回避依存症の恋人を追わせたい|放置の効果と関係が壊れるリスク

心理カウンセラーのしん(@psynote_)です。
こちらから連絡しなければ、彼は何日も返事をしない。
でも放置すれば追ってくるかもしれない。そう考えて連絡を止めてみたこともあるのではないでしょうか。
一度は彼が慌てて連絡してきた。でも、またすぐに同じ状態に戻る。次はもっと長く放置したほうがいいのか。それとも、このまま続けると関係が終わってしまうのか。

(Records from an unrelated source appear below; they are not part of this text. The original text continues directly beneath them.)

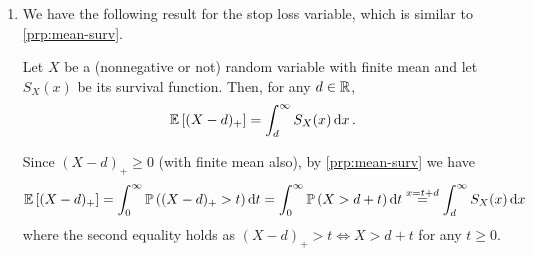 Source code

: \begin{enumerate}
\item We have the following result for the stop loss variable, which is
similar to \cref{prp:mean-surv}.
\begin{proposition}
\label{prp:mean-sl-surv}
Let \(X\) be a (nonnegative or not) random variable with finite mean and let
\(S_X(x)\) be its survival function. Then, for any \(d\in\mathbb{R}\),
\[
\mathbb{E}\left[(X-d)_{+}\right]=\int_{d}^{\infty}S_X(x)\dd{x}.
\]
\end{proposition}
\begin{pf}
Since \((X-d)_{+}\ge 0\) (with finite mean also), by \cref{prp:mean-surv} we have
\[
\mathbb{E}\left[(X-d)_{+}\right]=\int_{0}^{\infty}\mathbb{P}\left((X-d)_{+}>t\right)\dd{t}
=\int_{0}^{\infty}\mathbb{P}\left(X>d+t\right)\dd{t}
\overset{x=t+d}{=}\int_{d}^{\infty}S_X(x)\dd{x}
\]
where the second equality holds as \((X-d)_{+}>t\iff X>d+t\) for any \(t\ge 0\).
\begin{center}
\end{center}
\end{pf}
\end{enumerate}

この記事では、回避依存症の恋人を「追わせる」ことで起きやすい変化と、関係を壊さずに距離を調整する方法を解説します。
なぜ放置すると一時的に追ってくるのか
回避依存症の人は、普段あなたからの連絡が来ることを前提にしています。
「彼女は自分を見捨てない」
と信じ切っているからこそ、素っ気ない態度でいられるのです。
ところが、突然あなたからの連絡が途絶えると、その前提が揺らぎます。
- 「もしかして、もう自分に興味がなくなったのか」
- 「このまま離れていくのではないか」
こうした不安が高まると、普段は距離を取りたがる彼も、あなたを引き止めようと動き出します。
これが「放置すると追ってくる」と言われる理由です。
ただし、この反応は「見捨てられる恐怖」から来ているもので、あなたへの愛情が深まったからではありません。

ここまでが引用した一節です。